Head and neck cancer affects approximately 382,000 new patients per year worldwide with a significant portion undergoing surgical treatment. During postoperative period key elements in the Intensive Care Unit (ICU) are airway management and pain control.


We evaluated the average change of inpatient pain control using a Numerical Rating Score (NRS). We also evaluated the time of extubation after ICU admission recording the incidence of desaturation and the necessity of re-intubation. Secondary outcomes were the incidence of postoperative complications, included those narcotics-related, and the use of rescue analgesics.


In this retrospective observational study, we analyzed data of registry before and after we have changed our postoperative analgesic protocol from remifentanil infusion to ketamine infusion.

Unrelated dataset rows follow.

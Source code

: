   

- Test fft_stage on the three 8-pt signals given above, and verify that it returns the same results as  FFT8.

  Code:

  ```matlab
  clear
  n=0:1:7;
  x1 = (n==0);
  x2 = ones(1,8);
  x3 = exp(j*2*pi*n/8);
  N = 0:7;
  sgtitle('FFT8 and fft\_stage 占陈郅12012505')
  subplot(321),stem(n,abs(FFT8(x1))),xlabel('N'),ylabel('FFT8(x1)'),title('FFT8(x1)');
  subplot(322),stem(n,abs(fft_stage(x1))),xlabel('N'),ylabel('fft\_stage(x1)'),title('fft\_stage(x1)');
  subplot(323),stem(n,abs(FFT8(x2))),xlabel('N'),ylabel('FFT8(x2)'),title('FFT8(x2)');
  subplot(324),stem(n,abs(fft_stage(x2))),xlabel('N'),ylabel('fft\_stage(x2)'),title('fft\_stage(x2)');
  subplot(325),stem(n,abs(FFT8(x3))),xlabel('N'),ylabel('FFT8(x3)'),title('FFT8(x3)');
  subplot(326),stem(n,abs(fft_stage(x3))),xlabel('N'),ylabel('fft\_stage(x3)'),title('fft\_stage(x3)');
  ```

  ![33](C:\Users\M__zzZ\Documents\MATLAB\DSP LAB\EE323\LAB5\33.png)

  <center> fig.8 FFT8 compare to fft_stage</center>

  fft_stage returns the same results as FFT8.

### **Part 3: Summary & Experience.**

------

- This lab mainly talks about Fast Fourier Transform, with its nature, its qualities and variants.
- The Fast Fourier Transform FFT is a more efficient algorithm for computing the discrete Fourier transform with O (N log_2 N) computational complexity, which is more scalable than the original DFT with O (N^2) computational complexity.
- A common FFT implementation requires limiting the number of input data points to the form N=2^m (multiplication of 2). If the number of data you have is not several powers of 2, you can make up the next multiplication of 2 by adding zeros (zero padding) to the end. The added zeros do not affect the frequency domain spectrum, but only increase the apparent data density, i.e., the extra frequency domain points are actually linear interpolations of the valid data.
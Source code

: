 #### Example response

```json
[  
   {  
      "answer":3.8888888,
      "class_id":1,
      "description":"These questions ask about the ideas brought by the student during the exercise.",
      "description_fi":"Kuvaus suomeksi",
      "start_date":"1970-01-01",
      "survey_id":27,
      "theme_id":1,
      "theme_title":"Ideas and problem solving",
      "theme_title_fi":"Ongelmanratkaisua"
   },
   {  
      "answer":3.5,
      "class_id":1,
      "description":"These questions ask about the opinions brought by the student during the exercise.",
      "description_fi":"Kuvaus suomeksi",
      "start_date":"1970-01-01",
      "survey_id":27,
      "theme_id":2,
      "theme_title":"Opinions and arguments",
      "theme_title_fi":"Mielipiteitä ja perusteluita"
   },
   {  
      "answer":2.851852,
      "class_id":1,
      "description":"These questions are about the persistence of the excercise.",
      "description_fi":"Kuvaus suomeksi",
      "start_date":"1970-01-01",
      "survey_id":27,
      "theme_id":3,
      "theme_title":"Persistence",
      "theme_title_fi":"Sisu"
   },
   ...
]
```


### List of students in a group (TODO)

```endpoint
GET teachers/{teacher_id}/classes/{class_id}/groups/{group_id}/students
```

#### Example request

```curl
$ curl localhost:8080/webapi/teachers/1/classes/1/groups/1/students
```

Medical records of 20 patients were examined. 10 patients received 0.5 mg/kg ketamine bolus at the end of surgery, followed by a continuous infusion of 0.25 mg/kg/h. All patients presented a significant decrease in pain intensity from the 4th to 48th postoperative hour (p < 0.05), but statically not a significant difference in NRS score was recorded between the two groups. Time to extubation was shorter in ketamine group compared to the remifentanil group (112.30 min ± 16.78 vs. 78 min ± 14.17; p < 0.05). Desaturation rate was 10% in the remifentanil group, while no case was recorded in the ketamine group.


The level of analgesia provided by ketamine and remifentanil was comparable. Ketamine was superior in ventilatory management of the patient with more rapid extubation and with no case of desaturation.

Keywords: Head and neck cancer, Intensive care unit, Ketamine, Remifentanil, Pain control, Airway management, Ventilatory management.